When I heard Cameron's speech on rape yesterday, I thought it was all fairly straightforward and unobjectionable. Clearly I was wrong. The Guardian accuses him of invoking "the disaster of rape for a moralistic, collapse-of-civilisation-as-we know-it populist agenda that has nothing to do with contemporary culture or policing." On his pledge of tougher laws, it claims, "Explosive evidence from Scotland Yard - hitherto unpublished - shows the problem is not the law":
An independent team looked into all 677 rapes reported to the Met in two months of 2005. What they discovered challenged conventional wisdoms about victims and perpetrators. It found that men who like raping women target their victims and that these women cluster into the very groups least likely to attract police attention: those under 18; in present or past relationships with the perpetrators; living in domestically violent environments; under the influence of alcohol; suffering mental ill health.

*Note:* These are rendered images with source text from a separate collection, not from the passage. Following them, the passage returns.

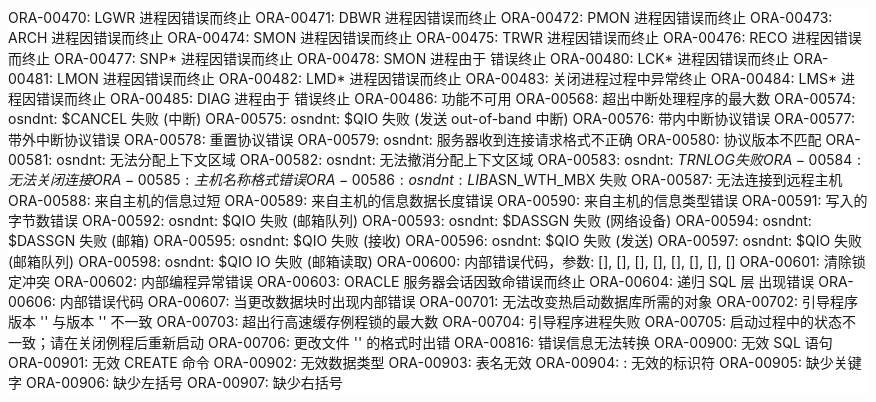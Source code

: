 ORA-00470: LGWR 进程因错误而终止
ORA-00471: DBWR 进程因错误而终止
ORA-00472: PMON 进程因错误而终止
ORA-00473: ARCH 进程因错误而终止
ORA-00474: SMON 进程因错误而终止
ORA-00475: TRWR 进程因错误而终止
ORA-00476: RECO 进程因错误而终止
ORA-00477: SNP* 进程因错误而终止
ORA-00478: SMON 进程由于 错误终止
ORA-00480: LCK* 进程因错误而终止
ORA-00481: LMON 进程因错误而终止
ORA-00482: LMD* 进程因错误而终止
ORA-00483: 关闭进程过程中异常终止
ORA-00484: LMS* 进程因错误而终止
ORA-00485: DIAG 进程由于 错误终止
ORA-00486: 功能不可用
ORA-00568: 超出中断处理程序的最大数
ORA-00574: osndnt: $CANCEL 失败 (中断)
ORA-00575: osndnt: $QIO 失败 (发送 out-of-band 中断)
ORA-00576: 带内中断协议错误
ORA-00577: 带外中断协议错误
ORA-00578: 重置协议错误
ORA-00579: osndnt: 服务器收到连接请求格式不正确
ORA-00580: 协议版本不匹配
ORA-00581: osndnt: 无法分配上下文区域
ORA-00582: osndnt: 无法撤消分配上下文区域
ORA-00583: osndnt: $TRNLOG 失败
ORA-00584: 无法关闭连接
ORA-00585: 主机名称格式错误
ORA-00586: osndnt: LIB$ASN_WTH_MBX 失败
ORA-00587: 无法连接到远程主机
ORA-00588: 来自主机的信息过短
ORA-00589: 来自主机的信息数据长度错误
ORA-00590: 来自主机的信息类型错误
ORA-00591: 写入的字节数错误
ORA-00592: osndnt: $QIO 失败 (邮箱队列)
ORA-00593: osndnt: $DASSGN 失败 (网络设备)
ORA-00594: osndnt: $DASSGN 失败 (邮箱)
ORA-00595: osndnt: $QIO 失败 (接收)
ORA-00596: osndnt: $QIO 失败 (发送)
ORA-00597: osndnt: $QIO 失败 (邮箱队列)
ORA-00598: osndnt: $QIO IO 失败 (邮箱读取)
ORA-00600: 内部错误代码，参数: [], [], [], [], [], [], [], []
ORA-00601: 清除锁定冲突
ORA-00602: 内部编程异常错误
ORA-00603: ORACLE 服务器会话因致命错误而终止
ORA-00604: 递归 SQL 层 出现错误
ORA-00606: 内部错误代码
ORA-00607: 当更改数据块时出现内部错误
ORA-00701: 无法改变热启动数据库所需的对象
ORA-00702: 引导程序版本 '' 与版本 '' 不一致
ORA-00703: 超出行高速缓存例程锁的最大数
ORA-00704: 引导程序进程失败
ORA-00705: 启动过程中的状态不一致；请在关闭例程后重新启动
ORA-00706: 更改文件 '' 的格式时出错
ORA-00816: 错误信息无法转换
ORA-00900: 无效 SQL 语句
ORA-00901: 无效 CREATE 命令
ORA-00902: 无效数据类型
ORA-00903: 表名无效
ORA-00904: : 无效的标识符
ORA-00905: 缺少关键字
ORA-00906: 缺少左括号
ORA-00907: 缺少右括号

These groups constitute nearly 90% of reported rapes. Between half and a third of these reported rapes were not "crimed" - they don't appear in the books. It gets worse. In half of the not-crimed cases involving alcohol, for example, the suspects had not been investigated, despite having a history of sex offences.At which point I find myself even more in agreement with Cameron. If police do not believe they are able to construct a sufficiently strong case to convince a jury that a someone who is drunk, under-aged, mentally-ill, and living in an abusive relationship is a victim of sexual violence, then the answer is not to lower the bar on the required burden of proof (which would set a terrible precedent, no doubt to be followed in other emotive areas, with inevitable miscarriages of justice) but to seek Cameron's "widespread cultural change".

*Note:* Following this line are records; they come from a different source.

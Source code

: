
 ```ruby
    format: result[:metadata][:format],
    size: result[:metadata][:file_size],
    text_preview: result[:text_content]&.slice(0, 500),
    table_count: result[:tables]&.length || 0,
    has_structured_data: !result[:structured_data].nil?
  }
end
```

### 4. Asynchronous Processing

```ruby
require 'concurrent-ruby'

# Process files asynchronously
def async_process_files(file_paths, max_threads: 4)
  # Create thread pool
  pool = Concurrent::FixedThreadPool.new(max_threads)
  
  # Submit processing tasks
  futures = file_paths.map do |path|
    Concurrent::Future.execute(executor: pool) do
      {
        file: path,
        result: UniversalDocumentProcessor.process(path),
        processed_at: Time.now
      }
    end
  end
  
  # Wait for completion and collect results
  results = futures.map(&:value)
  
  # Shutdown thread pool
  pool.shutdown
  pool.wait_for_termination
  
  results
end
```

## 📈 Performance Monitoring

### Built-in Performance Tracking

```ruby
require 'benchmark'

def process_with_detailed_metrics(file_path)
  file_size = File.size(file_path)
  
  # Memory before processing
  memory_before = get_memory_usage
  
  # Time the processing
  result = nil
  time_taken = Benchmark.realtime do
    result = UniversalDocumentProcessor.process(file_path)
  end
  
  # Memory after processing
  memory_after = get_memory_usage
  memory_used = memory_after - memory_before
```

For he did not merely talk about convictions and sentencing, but also about the need for improved victim support and a cultural change in attitudes towards women and sexual violence. Surely he is right that sex education should not be values-free and should include teaching young people about consent: that 'no' means 'no' just as it should include teaching about the personal and social benefits of abstinence and marriage.
More than that, if 54% of rapes are committed by a partner or ex-partner of the victim (and just 17% by a stranger), then the principle issue is the nature of the relationship between the two individuals and the nature of relationships that we, as society, have come to expect and encourage. A society in which a single mother cannot get the support she's after from the police or social services when her rebellious 14-year-old moves out, but wags its finger disapprovingly when three years later that teenager is pregnant, yet again. Can we truly lay all the blame on either the child or the mother, who has struggled for so long to do her best by her children, or are we willing to accept that we did not offer her the support she and her family needed? And what of the Church are we not supposed to function as an alternative extended family to such widows and orphans?
The issue of violence against women (sexual or otherwise) is so much bigger than simply what goes on between two individuals when nobody else can see ... and we must all accept a portion of blame.